(RECORDS TO USE)
◇ ◇ ◇ ◇
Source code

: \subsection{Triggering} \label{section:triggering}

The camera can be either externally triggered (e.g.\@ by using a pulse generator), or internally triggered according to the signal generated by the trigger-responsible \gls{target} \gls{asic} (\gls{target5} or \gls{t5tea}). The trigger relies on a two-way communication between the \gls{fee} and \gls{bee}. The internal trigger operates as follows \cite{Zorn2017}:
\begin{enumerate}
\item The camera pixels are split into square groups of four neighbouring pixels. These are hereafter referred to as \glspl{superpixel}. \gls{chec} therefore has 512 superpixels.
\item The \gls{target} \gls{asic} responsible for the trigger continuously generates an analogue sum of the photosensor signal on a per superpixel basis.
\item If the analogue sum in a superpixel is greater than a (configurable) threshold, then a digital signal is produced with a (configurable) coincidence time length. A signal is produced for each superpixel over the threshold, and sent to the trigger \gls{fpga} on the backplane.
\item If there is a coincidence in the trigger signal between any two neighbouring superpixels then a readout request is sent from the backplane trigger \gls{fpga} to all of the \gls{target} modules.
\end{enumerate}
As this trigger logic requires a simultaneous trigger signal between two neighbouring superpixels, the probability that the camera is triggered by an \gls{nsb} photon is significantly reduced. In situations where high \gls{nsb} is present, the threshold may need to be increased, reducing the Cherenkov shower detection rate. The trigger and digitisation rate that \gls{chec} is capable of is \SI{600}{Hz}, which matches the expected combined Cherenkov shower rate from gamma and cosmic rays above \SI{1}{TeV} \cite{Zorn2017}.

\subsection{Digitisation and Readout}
◇ ◇ ◇ ◇
(TASK) Wherever "subsection" appears in the listing, report the line it is on.

(OUTPUT OF THE EXERCISE)
: \subsection{Triggering} \label{section:triggering}
\subsection{Digitisation and Readout}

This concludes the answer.